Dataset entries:
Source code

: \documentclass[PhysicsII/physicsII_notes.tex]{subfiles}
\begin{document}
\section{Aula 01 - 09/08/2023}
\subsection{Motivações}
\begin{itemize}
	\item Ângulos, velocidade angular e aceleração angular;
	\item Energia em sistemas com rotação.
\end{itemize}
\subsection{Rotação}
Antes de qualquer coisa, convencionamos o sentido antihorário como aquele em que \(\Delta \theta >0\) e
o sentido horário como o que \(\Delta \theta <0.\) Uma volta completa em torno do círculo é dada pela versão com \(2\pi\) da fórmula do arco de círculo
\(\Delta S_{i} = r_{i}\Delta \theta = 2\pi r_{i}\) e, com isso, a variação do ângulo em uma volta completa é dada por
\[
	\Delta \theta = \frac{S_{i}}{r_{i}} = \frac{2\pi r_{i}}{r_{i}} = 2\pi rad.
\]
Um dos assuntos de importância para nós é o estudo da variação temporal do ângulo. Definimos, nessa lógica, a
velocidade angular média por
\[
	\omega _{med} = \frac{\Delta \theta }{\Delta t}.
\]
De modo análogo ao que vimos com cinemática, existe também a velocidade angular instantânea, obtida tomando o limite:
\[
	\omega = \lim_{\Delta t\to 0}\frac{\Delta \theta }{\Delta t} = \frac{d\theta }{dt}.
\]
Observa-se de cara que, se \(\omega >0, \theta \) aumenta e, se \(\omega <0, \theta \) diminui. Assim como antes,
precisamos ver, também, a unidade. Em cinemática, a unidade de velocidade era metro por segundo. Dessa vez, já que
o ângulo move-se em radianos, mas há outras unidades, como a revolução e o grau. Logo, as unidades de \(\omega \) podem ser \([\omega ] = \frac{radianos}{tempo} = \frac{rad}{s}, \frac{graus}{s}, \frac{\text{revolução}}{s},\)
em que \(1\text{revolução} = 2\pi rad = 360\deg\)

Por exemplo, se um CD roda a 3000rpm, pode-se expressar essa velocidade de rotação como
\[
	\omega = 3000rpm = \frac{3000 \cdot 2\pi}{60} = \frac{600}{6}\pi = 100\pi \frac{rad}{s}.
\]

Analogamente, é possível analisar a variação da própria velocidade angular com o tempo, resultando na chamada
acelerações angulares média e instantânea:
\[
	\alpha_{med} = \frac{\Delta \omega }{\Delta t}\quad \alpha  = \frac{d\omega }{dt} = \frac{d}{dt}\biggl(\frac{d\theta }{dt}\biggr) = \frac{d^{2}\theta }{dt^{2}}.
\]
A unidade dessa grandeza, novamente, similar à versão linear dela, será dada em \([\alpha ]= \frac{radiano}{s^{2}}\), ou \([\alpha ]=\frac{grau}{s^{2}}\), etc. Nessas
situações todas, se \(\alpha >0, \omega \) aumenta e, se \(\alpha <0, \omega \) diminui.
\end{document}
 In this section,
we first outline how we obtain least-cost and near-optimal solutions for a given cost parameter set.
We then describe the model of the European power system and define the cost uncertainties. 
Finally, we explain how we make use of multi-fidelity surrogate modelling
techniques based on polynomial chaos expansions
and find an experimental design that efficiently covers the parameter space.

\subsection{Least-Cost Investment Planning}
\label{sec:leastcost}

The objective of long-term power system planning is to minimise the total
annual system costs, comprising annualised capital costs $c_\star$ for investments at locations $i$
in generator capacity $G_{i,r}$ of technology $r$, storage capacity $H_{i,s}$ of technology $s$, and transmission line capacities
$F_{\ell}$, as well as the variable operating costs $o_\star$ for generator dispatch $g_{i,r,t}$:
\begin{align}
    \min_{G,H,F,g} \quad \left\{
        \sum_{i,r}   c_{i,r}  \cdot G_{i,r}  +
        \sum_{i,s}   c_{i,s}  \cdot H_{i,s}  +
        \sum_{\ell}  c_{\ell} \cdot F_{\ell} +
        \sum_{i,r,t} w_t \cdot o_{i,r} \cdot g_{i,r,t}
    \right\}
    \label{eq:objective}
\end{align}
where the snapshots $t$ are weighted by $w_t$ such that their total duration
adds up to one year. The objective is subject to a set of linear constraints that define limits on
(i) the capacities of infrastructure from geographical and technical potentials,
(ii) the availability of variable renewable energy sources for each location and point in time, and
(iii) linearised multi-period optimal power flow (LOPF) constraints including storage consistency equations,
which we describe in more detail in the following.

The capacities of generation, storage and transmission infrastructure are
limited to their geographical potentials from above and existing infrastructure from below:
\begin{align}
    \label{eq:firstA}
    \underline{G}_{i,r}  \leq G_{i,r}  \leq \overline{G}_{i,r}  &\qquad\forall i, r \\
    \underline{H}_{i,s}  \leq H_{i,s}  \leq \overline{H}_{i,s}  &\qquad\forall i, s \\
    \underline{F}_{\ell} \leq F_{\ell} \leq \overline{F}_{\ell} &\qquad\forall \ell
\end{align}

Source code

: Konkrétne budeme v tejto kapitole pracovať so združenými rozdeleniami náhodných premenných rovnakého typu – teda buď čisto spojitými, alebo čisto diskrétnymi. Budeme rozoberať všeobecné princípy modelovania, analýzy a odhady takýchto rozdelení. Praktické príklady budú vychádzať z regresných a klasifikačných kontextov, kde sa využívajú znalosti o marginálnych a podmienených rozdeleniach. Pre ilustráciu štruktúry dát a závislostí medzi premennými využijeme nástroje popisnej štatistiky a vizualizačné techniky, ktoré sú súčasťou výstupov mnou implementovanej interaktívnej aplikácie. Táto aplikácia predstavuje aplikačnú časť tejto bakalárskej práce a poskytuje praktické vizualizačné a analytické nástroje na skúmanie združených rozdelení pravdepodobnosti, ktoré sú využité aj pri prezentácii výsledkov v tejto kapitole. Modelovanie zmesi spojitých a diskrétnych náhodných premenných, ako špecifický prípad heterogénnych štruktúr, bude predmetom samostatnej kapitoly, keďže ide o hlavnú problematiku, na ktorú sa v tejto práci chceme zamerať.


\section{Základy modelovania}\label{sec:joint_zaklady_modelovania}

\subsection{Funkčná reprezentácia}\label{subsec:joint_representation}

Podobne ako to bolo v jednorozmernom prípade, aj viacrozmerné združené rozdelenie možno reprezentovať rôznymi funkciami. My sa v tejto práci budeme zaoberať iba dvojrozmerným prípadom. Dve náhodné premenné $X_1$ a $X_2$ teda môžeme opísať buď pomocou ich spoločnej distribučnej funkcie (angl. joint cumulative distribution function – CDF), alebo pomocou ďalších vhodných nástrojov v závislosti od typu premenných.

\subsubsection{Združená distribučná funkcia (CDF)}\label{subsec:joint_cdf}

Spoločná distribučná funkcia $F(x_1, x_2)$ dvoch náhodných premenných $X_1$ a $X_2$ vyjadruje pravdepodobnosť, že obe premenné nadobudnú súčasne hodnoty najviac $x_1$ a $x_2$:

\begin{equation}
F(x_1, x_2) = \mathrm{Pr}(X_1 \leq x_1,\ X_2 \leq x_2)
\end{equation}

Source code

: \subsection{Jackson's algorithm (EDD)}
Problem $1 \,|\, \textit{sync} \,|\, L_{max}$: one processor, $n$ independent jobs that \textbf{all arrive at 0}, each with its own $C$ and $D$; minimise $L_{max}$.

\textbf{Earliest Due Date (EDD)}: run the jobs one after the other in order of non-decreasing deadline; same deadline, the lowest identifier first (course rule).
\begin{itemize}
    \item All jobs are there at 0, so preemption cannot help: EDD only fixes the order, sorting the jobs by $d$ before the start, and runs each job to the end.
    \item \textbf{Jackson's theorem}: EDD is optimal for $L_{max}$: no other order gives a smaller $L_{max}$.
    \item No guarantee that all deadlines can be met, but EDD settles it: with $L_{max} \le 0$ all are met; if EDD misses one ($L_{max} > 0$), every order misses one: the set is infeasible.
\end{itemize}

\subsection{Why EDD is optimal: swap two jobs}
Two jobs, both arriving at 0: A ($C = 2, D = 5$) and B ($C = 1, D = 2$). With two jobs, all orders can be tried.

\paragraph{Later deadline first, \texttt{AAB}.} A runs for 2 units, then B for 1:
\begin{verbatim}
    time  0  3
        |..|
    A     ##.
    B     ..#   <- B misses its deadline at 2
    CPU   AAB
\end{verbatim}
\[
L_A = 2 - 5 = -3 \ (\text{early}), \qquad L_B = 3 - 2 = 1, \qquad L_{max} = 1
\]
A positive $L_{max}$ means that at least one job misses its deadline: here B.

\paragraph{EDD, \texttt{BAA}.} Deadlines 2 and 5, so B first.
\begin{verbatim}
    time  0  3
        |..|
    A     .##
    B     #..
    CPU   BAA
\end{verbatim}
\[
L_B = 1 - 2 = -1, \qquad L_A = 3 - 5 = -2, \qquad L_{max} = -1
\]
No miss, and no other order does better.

Aim of the task: Copy out, from the data above, each line where the string "texttt" is present.

Task solution:
\paragraph{Later deadline first, \texttt{AAB}.} A runs for 2 units, then B for 1:
\paragraph{EDD, \texttt{BAA}.} Deadlines 2 and 5, so B first.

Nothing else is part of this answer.